┌────────

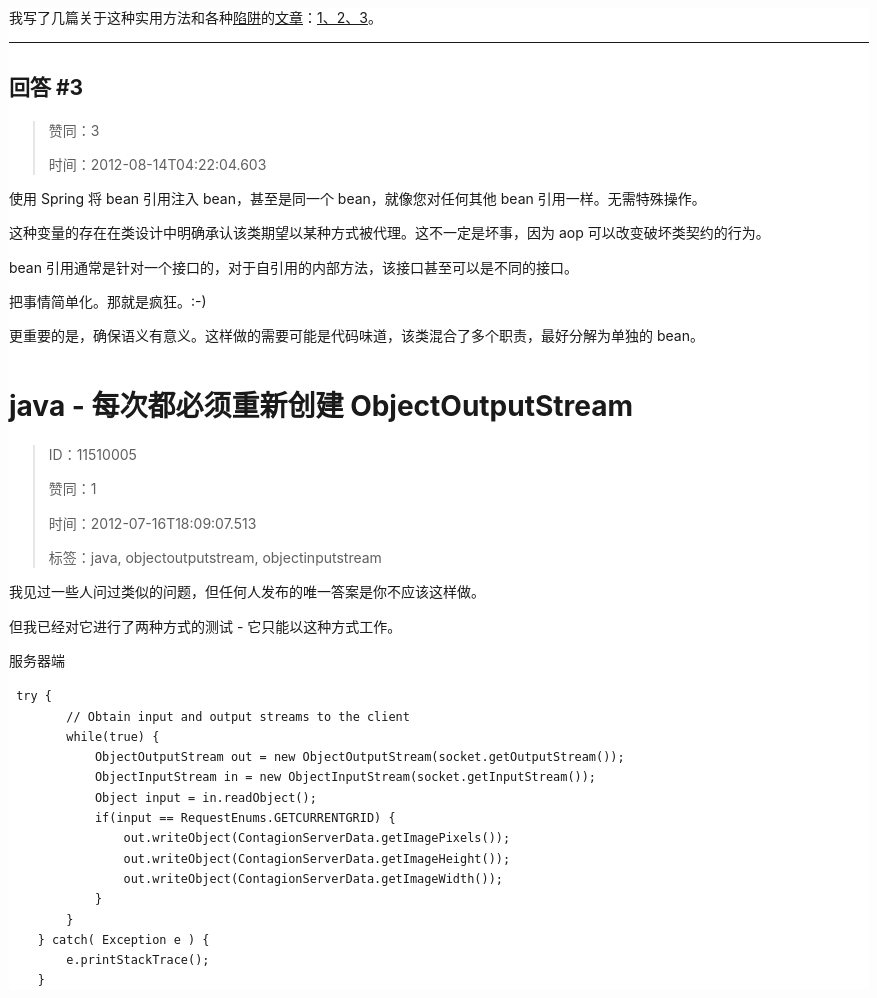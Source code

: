 我写了几篇关于这种实用方法和各种[陷阱](http://nurkiewicz.blogspot.no/2011/10/spring-pitfalls-proxying.html)的[文章](http://nurkiewicz.blogspot.no/2009/08/spring-aop-riddle.html)：[1、2、3](http://nurkiewicz.blogspot.no/2009/09/spring-aop-riddle-demystified.html)。

* * *

## 回答 #3

> 赞同：3
> 
> 时间：2012-08-14T04:22:04.603

使用 Spring 将 bean 引用注入 bean，甚至是同一个 bean，就像您对任何其他 bean 引用一样。无需特殊操作。

这种变量的存在在类设计中明确承认该类期望以某种方式被代理。这不一定是坏事，因为 aop 可以改变破坏类契约的行为。

bean 引用通常是针对一个接口的，对于自引用的内部方法，该接口甚至可以是不同的接口。

把事情简单化。那就是疯狂。:-)

更重要的是，确保语义有意义。这样做的需要可能是代码味道，该类混合了多个职责，最好分解为单独的 bean。

# java - 每次都必须重新创建 ObjectOutputStream

> ID：11510005
> 
> 赞同：1
> 
> 时间：2012-07-16T18:09:07.513
> 
> 标签：java, objectoutputstream, objectinputstream

我见过一些人问过类似的问题，但任何人发布的唯一答案是你不应该这样做。

但我已经对它进行了两种方式的测试 - 它只能以这种方式工作。

服务器端

```
 try {
        // Obtain input and output streams to the client
        while(true) {
            ObjectOutputStream out = new ObjectOutputStream(socket.getOutputStream());
            ObjectInputStream in = new ObjectInputStream(socket.getInputStream());
            Object input = in.readObject();
            if(input == RequestEnums.GETCURRENTGRID) {
                out.writeObject(ContagionServerData.getImagePixels());
                out.writeObject(ContagionServerData.getImageHeight());
                out.writeObject(ContagionServerData.getImageWidth());
            }
        }
    } catch( Exception e ) {
        e.printStackTrace();
    } 
```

└────────

Task item =
In the listing, find each line with the string "java" and copy it.

Result =
# java - 每次都必须重新创建 ObjectOutputStream
> 标签：java, objectoutputstream, objectinputstream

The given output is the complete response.